Roles of DNA Target in Cancer Cell-Selective Cytotoxicity by Dicopper Complexes with DNA Target/Ligand Conjugates

[Image: see text] The DNA target/ligand conjugates (HL(X), X = Pn and Mn, n = 1–3) were synthesized where various lengths of −CONH(CH(2)CH(2)O)(n)CH(2)CH(2)NHCO– linkers with a 9-phenanthrenyl (P) or methyl (M) terminal as DNA targets replace the methyl group of 2,6-di(amide-tether cyclen)-p-cresol ligand (HL). DNA binding, DNA cleavage, cellular uptake, and cytotoxicity of [Cu(2)(μ-OH)(L(X))](ClO(4))(2) (1(X)) are examined and compared with those of [Cu(2)(μ-OH)(L)](ClO(4))(2) (1) to clarify roles of DNA targets. Upon reaction of 1(X) with H(2)O(2), μ-1,1-O(2)H complexes are formed for DNA cleavage. 1(P1), 1(P2), and 1(P3) are 22-, 11-, 3-fold more active for conversion of Form II to III in the cleavage of supercoiled plasmid DNA with H(2)O(2) than 1, where the short P-linker may fix a dicopper moiety within a small number of base pairs to facilitate DNA double-strand breaks (dsb).

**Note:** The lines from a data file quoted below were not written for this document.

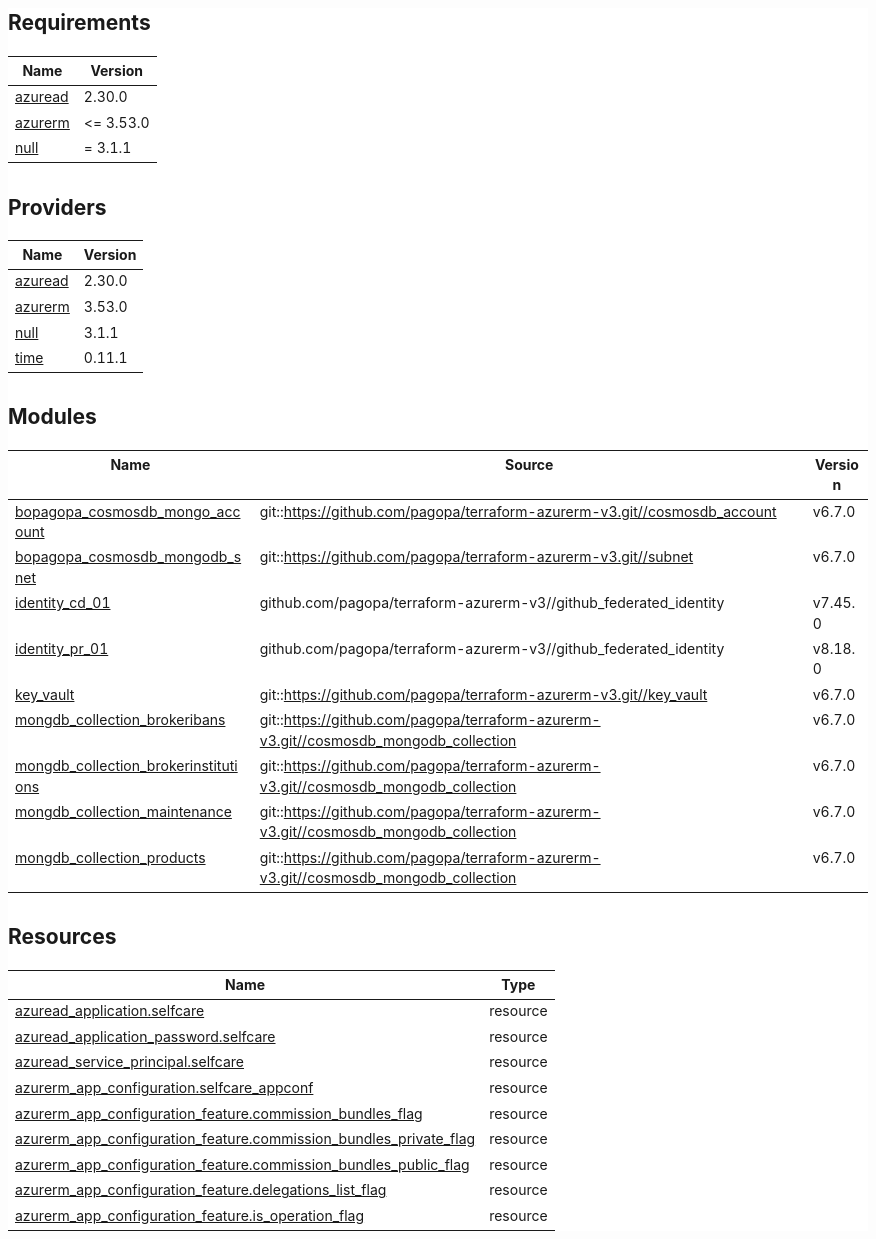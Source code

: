 

## Requirements

| Name | Version |
|------|---------|
| <a name="requirement_azuread"></a> [azuread](#requirement\_azuread) | 2.30.0 |
| <a name="requirement_azurerm"></a> [azurerm](#requirement\_azurerm) | <= 3.53.0 |
| <a name="requirement_null"></a> [null](#requirement\_null) | = 3.1.1 |

## Providers

| Name | Version |
|------|---------|
| <a name="provider_azuread"></a> [azuread](#provider\_azuread) | 2.30.0 |
| <a name="provider_azurerm"></a> [azurerm](#provider\_azurerm) | 3.53.0 |
| <a name="provider_null"></a> [null](#provider\_null) | 3.1.1 |
| <a name="provider_time"></a> [time](#provider\_time) | 0.11.1 |

## Modules

| Name | Source | Version |
|------|--------|---------|
| <a name="module_bopagopa_cosmosdb_mongo_account"></a> [bopagopa\_cosmosdb\_mongo\_account](#module\_bopagopa\_cosmosdb\_mongo\_account) | git::https://github.com/pagopa/terraform-azurerm-v3.git//cosmosdb_account | v6.7.0 |
| <a name="module_bopagopa_cosmosdb_mongodb_snet"></a> [bopagopa\_cosmosdb\_mongodb\_snet](#module\_bopagopa\_cosmosdb\_mongodb\_snet) | git::https://github.com/pagopa/terraform-azurerm-v3.git//subnet | v6.7.0 |
| <a name="module_identity_cd_01"></a> [identity\_cd\_01](#module\_identity\_cd\_01) | github.com/pagopa/terraform-azurerm-v3//github_federated_identity | v7.45.0 |
| <a name="module_identity_pr_01"></a> [identity\_pr\_01](#module\_identity\_pr\_01) | github.com/pagopa/terraform-azurerm-v3//github_federated_identity | v8.18.0 |
| <a name="module_key_vault"></a> [key\_vault](#module\_key\_vault) | git::https://github.com/pagopa/terraform-azurerm-v3.git//key_vault | v6.7.0 |
| <a name="module_mongdb_collection_brokeribans"></a> [mongdb\_collection\_brokeribans](#module\_mongdb\_collection\_brokeribans) | git::https://github.com/pagopa/terraform-azurerm-v3.git//cosmosdb_mongodb_collection | v6.7.0 |
| <a name="module_mongdb_collection_brokerinstitutions"></a> [mongdb\_collection\_brokerinstitutions](#module\_mongdb\_collection\_brokerinstitutions) | git::https://github.com/pagopa/terraform-azurerm-v3.git//cosmosdb_mongodb_collection | v6.7.0 |
| <a name="module_mongdb_collection_maintenance"></a> [mongdb\_collection\_maintenance](#module\_mongdb\_collection\_maintenance) | git::https://github.com/pagopa/terraform-azurerm-v3.git//cosmosdb_mongodb_collection | v6.7.0 |
| <a name="module_mongdb_collection_products"></a> [mongdb\_collection\_products](#module\_mongdb\_collection\_products) | git::https://github.com/pagopa/terraform-azurerm-v3.git//cosmosdb_mongodb_collection | v6.7.0 |

## Resources

| Name | Type |
|------|------|
| [azuread_application.selfcare](https://registry.terraform.io/providers/hashicorp/azuread/2.30.0/docs/resources/application) | resource |
| [azuread_application_password.selfcare](https://registry.terraform.io/providers/hashicorp/azuread/2.30.0/docs/resources/application_password) | resource |
| [azuread_service_principal.selfcare](https://registry.terraform.io/providers/hashicorp/azuread/2.30.0/docs/resources/service_principal) | resource |
| [azurerm_app_configuration.selfcare_appconf](https://registry.terraform.io/providers/hashicorp/azurerm/latest/docs/resources/app_configuration) | resource |
| [azurerm_app_configuration_feature.commission_bundles_flag](https://registry.terraform.io/providers/hashicorp/azurerm/latest/docs/resources/app_configuration_feature) | resource |
| [azurerm_app_configuration_feature.commission_bundles_private_flag](https://registry.terraform.io/providers/hashicorp/azurerm/latest/docs/resources/app_configuration_feature) | resource |
| [azurerm_app_configuration_feature.commission_bundles_public_flag](https://registry.terraform.io/providers/hashicorp/azurerm/latest/docs/resources/app_configuration_feature) | resource |
| [azurerm_app_configuration_feature.delegations_list_flag](https://registry.terraform.io/providers/hashicorp/azurerm/latest/docs/resources/app_configuration_feature) | resource |
| [azurerm_app_configuration_feature.is_operation_flag](https://registry.terraform.io/providers/hashicorp/azurerm/latest/docs/resources/app_configuration_feature) | resource |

This enhances the proapoptotic activity of 1(P1), 1(P2), and 1(P3), which are 30-, 12-, and 9.9-fold cytotoxic against HeLa cells than 1. DNA dsb and cytotoxicity are 44% correlated in 1(P1–3) but 5% in 1(M1–3), suggesting specific DNA binding of P-linkers and nonspecific binding of M-linkers in biological cells. 1(P1–3) exert cancer cell-selective cytotoxicity against lung and pancreas cancer and normal cells where the short P-linker enhances the selectivity, but 1(M1–3) do not. Intracellular visualization, apoptosis assay, and caspase activity assay clarify mitochondrial apoptosis caused by 1(P1–3). The highest cancer cell selectivity of 1(P1) may be enabled by the short P-linker promoting dsb of mitochondrial DNA with H(2)O(2) increased by mitochondrial dysfunction in cancer cells.